自分が、今すぐその状態から解放される事ばかり考えて暴れるもんだから、いつまで経っても、先へ進めないまま、解放もされない。

残念ながら、そこまで賢い人間がいない。 パニックになってるネズミを落ち着かせるには、まず、全員に食い物が行き渡って、落ち着きを取り戻してからでなきゃ解決できんのだろうけど。

そのうち、ネズミの中で悪い事を考える奴が出てきて、こいつがいなくなれば、俺は思い通りの方向に進める、とか考えだすのが、ネズミより救いがたい人間の悪知恵って奴になる。

けど。本当に、誰か、そのネズミが死んだのを見て。
余計に他のネズミはパニックを起こすだろうし。

そうなった時に、その悪い事を考えたネズミが思うように、事は上手く進まないのかもしれないね。ますます混乱に拍車をかけただけで。自分の制御のできない所に陥った時。

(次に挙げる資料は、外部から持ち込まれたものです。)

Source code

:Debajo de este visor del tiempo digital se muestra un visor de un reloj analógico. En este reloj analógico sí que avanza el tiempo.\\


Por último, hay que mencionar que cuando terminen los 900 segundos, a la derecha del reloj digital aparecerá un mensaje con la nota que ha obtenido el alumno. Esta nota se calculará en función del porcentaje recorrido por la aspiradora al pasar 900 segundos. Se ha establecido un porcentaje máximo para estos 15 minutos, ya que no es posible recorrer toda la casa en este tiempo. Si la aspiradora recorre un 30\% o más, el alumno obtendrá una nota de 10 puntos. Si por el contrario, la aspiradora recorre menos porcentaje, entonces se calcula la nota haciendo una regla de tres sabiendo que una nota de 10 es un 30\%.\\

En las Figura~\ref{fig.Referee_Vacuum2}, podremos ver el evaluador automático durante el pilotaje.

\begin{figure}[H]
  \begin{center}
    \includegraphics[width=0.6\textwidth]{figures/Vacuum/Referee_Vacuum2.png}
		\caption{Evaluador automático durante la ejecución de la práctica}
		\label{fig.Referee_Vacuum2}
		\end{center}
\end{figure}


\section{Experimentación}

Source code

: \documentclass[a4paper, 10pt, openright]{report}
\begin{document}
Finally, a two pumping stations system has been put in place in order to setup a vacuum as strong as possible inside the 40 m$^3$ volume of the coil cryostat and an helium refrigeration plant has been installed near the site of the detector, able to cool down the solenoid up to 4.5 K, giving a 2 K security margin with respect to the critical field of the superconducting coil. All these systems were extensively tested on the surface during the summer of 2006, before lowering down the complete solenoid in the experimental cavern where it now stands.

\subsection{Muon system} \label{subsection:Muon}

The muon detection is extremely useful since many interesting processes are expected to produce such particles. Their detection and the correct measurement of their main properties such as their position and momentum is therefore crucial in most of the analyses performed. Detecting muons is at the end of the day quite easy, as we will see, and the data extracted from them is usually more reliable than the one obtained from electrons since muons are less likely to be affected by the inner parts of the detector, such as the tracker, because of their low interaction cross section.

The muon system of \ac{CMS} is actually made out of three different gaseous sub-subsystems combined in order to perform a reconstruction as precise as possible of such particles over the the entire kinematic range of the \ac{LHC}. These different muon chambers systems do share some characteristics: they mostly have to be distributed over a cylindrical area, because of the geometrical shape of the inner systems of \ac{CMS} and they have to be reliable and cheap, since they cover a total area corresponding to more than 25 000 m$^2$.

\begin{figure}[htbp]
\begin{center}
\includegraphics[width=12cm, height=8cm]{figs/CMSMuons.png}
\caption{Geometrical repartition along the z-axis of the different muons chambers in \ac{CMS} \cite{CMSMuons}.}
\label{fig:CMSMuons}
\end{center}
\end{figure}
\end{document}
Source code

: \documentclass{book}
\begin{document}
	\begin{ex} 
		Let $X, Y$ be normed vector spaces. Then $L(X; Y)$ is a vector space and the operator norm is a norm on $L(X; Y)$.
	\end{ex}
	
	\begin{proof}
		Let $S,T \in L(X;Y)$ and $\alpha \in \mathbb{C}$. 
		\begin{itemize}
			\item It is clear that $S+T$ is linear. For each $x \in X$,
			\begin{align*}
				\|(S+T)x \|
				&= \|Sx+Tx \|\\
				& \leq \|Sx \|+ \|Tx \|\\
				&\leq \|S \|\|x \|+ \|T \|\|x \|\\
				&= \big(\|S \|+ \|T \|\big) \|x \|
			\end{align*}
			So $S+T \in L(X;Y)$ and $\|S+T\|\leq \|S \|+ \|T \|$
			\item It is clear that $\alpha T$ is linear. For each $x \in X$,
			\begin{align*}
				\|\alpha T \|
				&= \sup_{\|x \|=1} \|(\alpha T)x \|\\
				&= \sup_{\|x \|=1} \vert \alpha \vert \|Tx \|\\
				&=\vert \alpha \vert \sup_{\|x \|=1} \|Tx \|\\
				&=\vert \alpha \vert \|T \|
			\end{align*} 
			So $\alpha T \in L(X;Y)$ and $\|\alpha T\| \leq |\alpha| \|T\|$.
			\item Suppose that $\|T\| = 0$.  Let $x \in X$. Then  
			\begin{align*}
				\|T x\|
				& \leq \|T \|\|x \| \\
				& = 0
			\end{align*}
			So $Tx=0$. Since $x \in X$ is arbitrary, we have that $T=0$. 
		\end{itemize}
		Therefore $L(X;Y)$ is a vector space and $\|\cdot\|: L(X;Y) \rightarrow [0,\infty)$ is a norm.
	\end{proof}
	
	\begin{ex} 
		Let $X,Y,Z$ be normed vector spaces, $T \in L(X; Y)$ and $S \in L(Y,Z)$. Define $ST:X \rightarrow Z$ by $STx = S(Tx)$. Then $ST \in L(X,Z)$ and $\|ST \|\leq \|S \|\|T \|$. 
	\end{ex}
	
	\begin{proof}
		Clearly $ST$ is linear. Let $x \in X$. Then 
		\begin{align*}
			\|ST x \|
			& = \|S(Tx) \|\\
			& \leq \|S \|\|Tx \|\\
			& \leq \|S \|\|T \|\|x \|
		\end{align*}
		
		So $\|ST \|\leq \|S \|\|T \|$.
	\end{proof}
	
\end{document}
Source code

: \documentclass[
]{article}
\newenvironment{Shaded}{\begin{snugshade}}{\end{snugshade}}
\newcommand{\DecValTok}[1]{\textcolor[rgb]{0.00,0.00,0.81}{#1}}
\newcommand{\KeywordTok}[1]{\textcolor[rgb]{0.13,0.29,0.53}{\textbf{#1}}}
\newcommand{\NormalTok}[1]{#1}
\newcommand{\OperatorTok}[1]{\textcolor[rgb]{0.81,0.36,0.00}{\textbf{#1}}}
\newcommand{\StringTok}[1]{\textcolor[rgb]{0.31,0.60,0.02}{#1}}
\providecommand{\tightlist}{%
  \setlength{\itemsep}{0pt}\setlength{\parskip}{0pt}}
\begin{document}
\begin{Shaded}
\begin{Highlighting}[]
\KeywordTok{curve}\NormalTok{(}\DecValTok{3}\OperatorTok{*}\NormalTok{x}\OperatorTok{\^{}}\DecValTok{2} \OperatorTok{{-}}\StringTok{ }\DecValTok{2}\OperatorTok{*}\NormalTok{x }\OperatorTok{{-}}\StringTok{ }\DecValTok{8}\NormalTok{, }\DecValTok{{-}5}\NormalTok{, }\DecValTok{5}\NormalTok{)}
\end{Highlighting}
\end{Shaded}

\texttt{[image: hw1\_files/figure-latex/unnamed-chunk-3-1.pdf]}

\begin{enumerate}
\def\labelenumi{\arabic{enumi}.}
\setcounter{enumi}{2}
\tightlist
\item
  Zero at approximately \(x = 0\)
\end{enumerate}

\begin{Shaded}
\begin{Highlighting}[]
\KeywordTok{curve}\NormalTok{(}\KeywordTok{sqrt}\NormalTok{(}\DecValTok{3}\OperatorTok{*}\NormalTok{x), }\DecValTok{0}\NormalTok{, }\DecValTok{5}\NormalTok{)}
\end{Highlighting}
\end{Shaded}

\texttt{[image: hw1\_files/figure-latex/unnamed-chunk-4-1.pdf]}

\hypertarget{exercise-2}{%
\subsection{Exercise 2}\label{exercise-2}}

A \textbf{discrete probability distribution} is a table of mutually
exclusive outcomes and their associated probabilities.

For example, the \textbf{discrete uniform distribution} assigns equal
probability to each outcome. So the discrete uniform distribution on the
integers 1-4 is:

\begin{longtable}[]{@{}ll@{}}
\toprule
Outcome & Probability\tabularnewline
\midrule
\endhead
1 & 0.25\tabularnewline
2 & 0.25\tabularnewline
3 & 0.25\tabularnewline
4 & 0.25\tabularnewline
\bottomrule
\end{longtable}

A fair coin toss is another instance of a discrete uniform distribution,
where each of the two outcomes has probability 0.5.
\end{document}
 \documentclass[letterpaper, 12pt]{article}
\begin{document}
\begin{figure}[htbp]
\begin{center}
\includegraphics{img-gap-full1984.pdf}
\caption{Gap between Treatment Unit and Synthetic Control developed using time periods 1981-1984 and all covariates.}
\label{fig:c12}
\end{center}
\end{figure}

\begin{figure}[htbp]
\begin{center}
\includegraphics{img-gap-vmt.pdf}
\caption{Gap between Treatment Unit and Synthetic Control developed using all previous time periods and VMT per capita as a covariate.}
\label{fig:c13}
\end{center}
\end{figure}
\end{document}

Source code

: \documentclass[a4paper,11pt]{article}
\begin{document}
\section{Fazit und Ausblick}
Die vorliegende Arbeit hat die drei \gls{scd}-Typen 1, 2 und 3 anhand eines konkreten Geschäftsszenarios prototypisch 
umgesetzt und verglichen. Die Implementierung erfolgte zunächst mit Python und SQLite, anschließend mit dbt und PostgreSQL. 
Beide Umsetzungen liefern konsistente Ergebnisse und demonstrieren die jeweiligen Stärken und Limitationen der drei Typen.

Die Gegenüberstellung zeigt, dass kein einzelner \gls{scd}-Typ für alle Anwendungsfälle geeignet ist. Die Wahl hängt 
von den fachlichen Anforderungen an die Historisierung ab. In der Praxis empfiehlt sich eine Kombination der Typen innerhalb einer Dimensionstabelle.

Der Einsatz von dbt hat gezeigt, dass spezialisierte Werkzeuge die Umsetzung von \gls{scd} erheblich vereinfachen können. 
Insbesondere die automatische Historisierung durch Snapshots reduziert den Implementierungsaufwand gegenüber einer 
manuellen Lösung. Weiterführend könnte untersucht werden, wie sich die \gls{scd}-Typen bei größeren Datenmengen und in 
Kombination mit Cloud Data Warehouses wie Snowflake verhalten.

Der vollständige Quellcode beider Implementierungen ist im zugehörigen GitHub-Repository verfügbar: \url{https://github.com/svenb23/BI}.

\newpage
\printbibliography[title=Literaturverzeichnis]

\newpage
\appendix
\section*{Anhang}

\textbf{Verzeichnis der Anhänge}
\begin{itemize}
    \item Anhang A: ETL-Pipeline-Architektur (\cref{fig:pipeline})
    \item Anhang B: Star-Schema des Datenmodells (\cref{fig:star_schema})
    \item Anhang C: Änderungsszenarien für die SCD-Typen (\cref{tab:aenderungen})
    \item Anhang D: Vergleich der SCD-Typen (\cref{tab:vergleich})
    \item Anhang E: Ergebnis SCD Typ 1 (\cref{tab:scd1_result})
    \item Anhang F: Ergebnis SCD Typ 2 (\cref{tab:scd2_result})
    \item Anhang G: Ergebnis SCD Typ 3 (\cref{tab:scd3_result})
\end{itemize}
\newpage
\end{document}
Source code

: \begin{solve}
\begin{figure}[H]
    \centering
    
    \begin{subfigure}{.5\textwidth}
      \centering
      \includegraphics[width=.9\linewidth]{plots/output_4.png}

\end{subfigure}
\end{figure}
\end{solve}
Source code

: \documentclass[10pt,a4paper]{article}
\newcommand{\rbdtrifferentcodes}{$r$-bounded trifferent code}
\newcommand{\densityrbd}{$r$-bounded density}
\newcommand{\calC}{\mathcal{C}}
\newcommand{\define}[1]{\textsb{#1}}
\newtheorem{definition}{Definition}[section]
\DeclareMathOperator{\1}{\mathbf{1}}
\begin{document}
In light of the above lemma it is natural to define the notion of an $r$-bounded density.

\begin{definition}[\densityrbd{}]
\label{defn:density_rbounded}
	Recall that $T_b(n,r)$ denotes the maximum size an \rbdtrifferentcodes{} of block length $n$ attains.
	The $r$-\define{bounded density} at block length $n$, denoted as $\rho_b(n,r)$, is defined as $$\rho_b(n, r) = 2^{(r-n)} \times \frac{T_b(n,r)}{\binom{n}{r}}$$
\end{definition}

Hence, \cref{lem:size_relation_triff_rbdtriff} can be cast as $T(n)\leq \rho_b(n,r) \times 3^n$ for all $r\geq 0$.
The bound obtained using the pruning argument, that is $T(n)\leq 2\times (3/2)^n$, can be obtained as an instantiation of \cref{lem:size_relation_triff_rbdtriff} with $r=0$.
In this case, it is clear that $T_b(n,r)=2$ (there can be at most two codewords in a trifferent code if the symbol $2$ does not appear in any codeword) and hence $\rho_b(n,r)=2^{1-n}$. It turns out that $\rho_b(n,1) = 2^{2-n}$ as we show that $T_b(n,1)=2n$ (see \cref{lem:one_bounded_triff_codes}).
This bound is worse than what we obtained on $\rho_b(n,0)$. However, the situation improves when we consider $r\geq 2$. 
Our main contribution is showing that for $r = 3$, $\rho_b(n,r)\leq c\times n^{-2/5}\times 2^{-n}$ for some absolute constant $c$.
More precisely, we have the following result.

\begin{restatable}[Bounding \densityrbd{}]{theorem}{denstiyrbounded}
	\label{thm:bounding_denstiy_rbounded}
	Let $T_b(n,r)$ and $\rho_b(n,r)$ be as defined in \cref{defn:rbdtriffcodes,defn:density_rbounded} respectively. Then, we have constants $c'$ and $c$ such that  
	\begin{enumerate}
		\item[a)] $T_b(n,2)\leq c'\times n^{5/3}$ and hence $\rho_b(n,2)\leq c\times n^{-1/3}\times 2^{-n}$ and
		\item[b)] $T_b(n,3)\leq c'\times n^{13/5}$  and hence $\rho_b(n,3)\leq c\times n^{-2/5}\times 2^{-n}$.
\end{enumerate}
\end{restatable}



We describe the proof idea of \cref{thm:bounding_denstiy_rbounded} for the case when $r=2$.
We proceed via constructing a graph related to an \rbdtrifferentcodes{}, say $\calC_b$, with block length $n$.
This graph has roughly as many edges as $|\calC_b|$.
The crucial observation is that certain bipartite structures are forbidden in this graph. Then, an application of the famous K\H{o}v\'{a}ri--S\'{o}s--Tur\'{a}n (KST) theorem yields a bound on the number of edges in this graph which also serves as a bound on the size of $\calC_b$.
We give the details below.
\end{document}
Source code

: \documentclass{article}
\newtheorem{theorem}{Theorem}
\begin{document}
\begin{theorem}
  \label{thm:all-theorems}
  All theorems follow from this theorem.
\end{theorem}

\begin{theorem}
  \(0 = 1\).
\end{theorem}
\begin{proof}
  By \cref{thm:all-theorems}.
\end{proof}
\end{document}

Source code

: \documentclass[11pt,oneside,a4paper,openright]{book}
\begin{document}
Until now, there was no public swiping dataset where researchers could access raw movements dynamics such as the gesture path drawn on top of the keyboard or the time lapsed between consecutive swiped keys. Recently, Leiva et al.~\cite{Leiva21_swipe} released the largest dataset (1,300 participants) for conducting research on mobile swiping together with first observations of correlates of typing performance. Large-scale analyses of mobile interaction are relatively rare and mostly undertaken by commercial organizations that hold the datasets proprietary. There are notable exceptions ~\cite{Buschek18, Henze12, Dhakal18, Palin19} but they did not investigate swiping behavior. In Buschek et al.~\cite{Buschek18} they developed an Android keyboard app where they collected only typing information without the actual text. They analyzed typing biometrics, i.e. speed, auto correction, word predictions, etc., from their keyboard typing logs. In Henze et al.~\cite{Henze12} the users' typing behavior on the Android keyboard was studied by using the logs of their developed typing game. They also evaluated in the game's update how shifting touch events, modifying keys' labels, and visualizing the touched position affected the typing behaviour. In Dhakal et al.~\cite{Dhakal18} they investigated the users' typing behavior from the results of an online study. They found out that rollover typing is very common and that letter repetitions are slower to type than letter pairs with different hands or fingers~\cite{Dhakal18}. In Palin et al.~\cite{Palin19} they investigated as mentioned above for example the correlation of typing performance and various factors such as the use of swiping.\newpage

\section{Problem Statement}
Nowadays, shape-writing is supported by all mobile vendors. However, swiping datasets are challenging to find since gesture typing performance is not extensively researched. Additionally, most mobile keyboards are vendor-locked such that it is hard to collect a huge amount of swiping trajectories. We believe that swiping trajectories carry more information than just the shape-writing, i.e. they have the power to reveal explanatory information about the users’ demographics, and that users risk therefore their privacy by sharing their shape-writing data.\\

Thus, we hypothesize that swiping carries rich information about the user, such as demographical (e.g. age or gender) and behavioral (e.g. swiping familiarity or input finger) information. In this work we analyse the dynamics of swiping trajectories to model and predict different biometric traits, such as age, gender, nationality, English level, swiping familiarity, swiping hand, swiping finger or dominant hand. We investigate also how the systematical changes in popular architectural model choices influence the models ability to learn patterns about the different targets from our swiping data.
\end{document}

他のネズミたちが死に絶えた後、結局、死に絶えたネズミたちの尻尾は、自分の尻尾に絡まったまま、最後にそのネズミは、何を思うのだろうか。

棄民政策なんて、やめといたほうがいいんじゃない。
ラットキング現象が起こってる時に、そのやり方は下の下でしかないよ。

それで集中と選択やろうとして、余計に混乱に拍車がかかってるんじゃないの。